Selain itu, Kocu juga menegaskan bahwa strategi Maipark akan diarahkan untuk semakin terintegrasi dalam model bisnis setiap perusahaan asuransi.
“Strategi akan diarahkan menjadikan Maipark sebagai bagian tidak terpisahkan dalam model bisnis setiap perusahaan asuransi, namun tetap memberikan values berkualitas tinggi yang terkait dengan hasil penelitian di bidang kebencanaan,” katanya.
Meskipun belum merinci target spesifik untuk 2025, Maipark optimistis dapat mencatatkan pertumbuhan yang lebih baik.
“Maipark optimistis dapat mencapai pertumbuhan premi dua digit dan laba yang lebih baik dari tahun sebelumnya,” pungkasnya.
Selain penurunan premi, Asosiasi Asuransi Umum Indonesia (AAUI) mencatat industri reasuransi juga mengalami kerugian setelah pajak sebesar Rp33 miliar sepanjang 2024. Angka tersebut berbanding terbalik dengan laba setelah pajak Rp1,54 triliun pada 2023. Kerugian ini mencerminkan kontraksi tajam sebesar 121,7% YoY. AAUI juga mencatat kinerja hasil underwriting industri reasuransi negatif Rp50 miliar.
Angka tersebut mengalami penurunan mencapai 132,6% YoY dibandingkan dengan hasil positif Rp1,52 triliun pada tahun sebelumnya. Sementara itu, total beban underwriting meningkat 16,4% YoY, mencapai Rp10,19 triliun dari Rp8,75 triliun pada 2023.

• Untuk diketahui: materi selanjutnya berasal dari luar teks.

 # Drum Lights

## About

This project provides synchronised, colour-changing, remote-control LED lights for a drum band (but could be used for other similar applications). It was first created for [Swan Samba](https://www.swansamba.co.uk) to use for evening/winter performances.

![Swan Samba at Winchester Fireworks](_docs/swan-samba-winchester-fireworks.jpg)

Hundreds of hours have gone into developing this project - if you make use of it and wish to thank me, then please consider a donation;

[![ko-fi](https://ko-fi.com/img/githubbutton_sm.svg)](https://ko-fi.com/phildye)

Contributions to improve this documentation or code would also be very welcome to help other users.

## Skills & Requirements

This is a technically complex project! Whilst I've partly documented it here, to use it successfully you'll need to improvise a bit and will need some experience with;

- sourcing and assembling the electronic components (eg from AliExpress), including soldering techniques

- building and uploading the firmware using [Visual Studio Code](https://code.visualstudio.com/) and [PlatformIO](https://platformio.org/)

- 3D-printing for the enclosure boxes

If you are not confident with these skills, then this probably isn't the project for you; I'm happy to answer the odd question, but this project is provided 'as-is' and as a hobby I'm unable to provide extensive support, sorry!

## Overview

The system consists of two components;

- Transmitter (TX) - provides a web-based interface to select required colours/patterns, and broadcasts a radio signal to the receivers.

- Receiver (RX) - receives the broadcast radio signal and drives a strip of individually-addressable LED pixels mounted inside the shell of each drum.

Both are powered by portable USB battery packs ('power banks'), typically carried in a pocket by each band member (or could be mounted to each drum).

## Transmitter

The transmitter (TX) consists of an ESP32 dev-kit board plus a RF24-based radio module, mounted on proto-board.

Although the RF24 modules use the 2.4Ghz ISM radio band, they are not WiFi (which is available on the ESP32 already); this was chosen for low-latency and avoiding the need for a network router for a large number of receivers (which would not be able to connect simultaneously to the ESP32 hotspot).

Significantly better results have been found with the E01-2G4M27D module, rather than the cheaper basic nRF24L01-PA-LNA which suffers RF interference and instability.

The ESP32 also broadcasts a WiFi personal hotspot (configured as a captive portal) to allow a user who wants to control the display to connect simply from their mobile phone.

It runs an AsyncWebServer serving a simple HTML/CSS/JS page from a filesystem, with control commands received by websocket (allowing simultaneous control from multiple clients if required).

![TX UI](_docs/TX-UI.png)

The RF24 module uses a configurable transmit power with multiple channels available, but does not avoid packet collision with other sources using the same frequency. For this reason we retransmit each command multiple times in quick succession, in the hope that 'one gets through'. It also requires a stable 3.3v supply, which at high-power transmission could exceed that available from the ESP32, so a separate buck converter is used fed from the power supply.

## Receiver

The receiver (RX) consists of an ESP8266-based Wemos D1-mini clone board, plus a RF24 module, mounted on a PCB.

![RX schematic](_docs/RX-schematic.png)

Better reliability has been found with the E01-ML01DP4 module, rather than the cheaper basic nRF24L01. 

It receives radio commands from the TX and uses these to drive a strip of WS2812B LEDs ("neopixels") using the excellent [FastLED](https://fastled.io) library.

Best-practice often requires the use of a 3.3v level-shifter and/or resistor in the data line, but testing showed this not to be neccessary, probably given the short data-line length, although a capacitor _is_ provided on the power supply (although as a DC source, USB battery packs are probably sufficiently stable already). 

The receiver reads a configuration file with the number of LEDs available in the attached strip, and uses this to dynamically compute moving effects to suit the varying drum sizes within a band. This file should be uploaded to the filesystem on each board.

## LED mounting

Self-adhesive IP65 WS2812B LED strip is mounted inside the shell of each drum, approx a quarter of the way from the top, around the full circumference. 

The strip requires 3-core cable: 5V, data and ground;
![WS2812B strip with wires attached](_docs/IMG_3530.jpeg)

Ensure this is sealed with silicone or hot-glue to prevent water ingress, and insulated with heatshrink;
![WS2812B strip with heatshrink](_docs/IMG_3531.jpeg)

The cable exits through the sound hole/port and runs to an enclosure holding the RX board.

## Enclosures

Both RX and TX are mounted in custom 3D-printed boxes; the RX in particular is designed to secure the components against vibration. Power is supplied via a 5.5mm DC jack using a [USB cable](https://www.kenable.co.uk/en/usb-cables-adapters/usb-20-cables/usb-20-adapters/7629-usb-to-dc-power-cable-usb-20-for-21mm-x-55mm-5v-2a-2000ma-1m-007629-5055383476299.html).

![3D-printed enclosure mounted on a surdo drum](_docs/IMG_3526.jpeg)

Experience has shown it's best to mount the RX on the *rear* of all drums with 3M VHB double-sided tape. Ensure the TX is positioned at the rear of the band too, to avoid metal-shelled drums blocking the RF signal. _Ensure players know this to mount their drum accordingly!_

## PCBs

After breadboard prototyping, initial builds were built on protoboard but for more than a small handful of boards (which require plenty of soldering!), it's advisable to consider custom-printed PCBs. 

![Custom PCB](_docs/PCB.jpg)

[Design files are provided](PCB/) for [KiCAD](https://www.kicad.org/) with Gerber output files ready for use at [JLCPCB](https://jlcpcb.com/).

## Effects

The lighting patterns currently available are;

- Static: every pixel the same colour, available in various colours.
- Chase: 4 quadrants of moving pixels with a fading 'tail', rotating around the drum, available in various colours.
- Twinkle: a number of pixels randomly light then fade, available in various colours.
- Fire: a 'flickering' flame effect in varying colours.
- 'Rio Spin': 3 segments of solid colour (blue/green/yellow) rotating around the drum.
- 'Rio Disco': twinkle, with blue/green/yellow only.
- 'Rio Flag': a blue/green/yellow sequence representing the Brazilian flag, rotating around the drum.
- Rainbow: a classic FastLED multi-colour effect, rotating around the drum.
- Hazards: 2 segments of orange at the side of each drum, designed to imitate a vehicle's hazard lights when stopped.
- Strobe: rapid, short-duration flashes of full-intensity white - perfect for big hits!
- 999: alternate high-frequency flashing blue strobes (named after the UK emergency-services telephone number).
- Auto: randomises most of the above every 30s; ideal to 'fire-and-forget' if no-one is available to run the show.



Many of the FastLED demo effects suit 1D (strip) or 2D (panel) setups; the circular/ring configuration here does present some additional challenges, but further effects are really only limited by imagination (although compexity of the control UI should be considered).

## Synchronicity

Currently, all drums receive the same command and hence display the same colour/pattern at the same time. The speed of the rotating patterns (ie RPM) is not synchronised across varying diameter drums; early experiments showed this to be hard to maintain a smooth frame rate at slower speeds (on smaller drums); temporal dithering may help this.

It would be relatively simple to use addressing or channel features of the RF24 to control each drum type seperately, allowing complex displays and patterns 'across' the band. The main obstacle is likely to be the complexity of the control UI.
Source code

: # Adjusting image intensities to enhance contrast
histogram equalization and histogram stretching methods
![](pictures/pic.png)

Nilai klaim yang dibayarkan industri reasuransi justru mengalami penurunan 11,7% YoY, dari Rp15,33 triliun pada 2023 menjadi Rp13,53 triliun pada 2024. Namun, total ekuitas industri mengalami penyusutan sebesar 18,4% YoY, menjadi Rp6,75 triliun dari sebelumnya Rp8,27 triliun, sementara total liabilitas meningkat 15,1% menjadi Rp30,51 triliun.
Meski demikian, industri reasuransi masih membukukan pertumbuhan hasil investasi sebesar 8,4% YoY menjadi Rp1,17 triliun dari Rp1,08 triliun pada tahun sebelumnya. Total aset juga meningkat 7,3% YoY menjadi Rp38,82 triliun, dengan total investasi naik 5,5% YoY menjadi Rp20,41 triliun.